== PROBLEM DETAILS ==
The lines to copy are those with "const" in them. Pull each one from the entries below.

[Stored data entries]
_ _ _ _
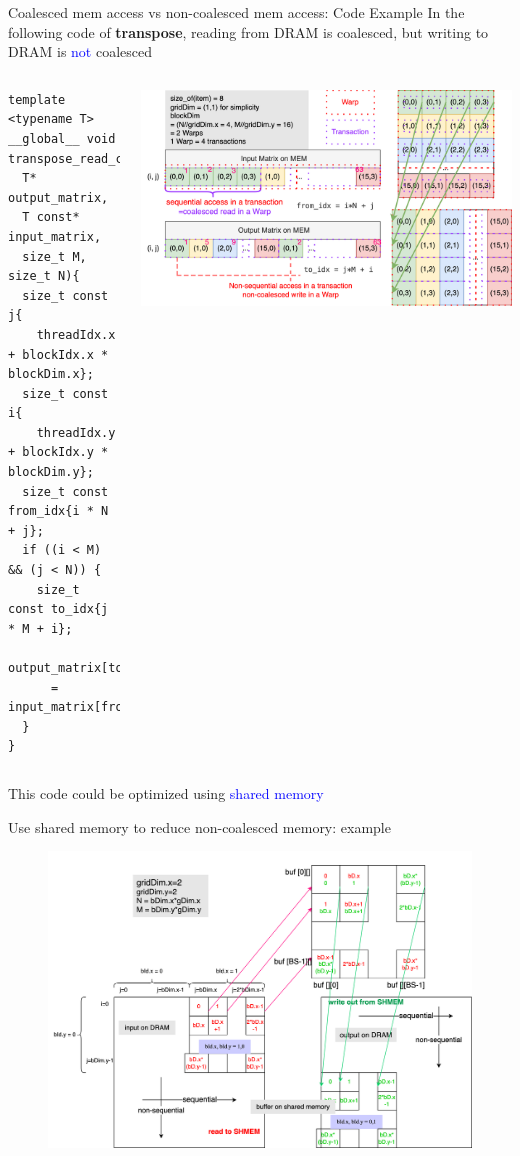 \documentclass[dvipdfmx, 11pt, aspectratio=169]{beamer}   %
\begin{document}
\begin{frame}[fragile]{Coalesced mem access vs non-coalesced mem access: Code Example}
  In the following code of \textbf{transpose}, reading from DRAM is coalesced, but writing to DRAM is \textcolor{blue}{not} coalesced
  \begin{columns}
\begin{lstlisting}[language=CUDA, basicstyle=\ttfamily\tiny]
template <typename T>
__global__ void transpose_read_coalesced(
  T* output_matrix, 
  T const* input_matrix,
  size_t M, size_t N){
  size_t const j{
    threadIdx.x + blockIdx.x * blockDim.x};
  size_t const i{
    threadIdx.y + blockIdx.y * blockDim.y};
  size_t const from_idx{i * N + j};
  if ((i < M) && (j < N)) {
    size_t const to_idx{j * M + i};
    output_matrix[to_idx] 
      = input_matrix[from_idx];
  }
}
\end{lstlisting}
    \includegraphics[scale=0.1]{img/transposeReadCoalesced.png}
  \end{columns}
  This code could be optimized using \textcolor{blue}{shared memory}
\end{frame}
\begin{frame}{Use shared memory to reduce non-coalesced memory: example}
  \begin{figure}
    \includegraphics[scale=0.08]{img/transposeFullCoalesced.png}
  \end{figure}
\end{frame}
  
\end{document}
_ _ _ _
== RESULT OF THE EXERCISE ==
  T const* input_matrix,
  size_t const j{
  size_t const i{
  size_t const from_idx{i * N + j};
    size_t const to_idx{j * M + i};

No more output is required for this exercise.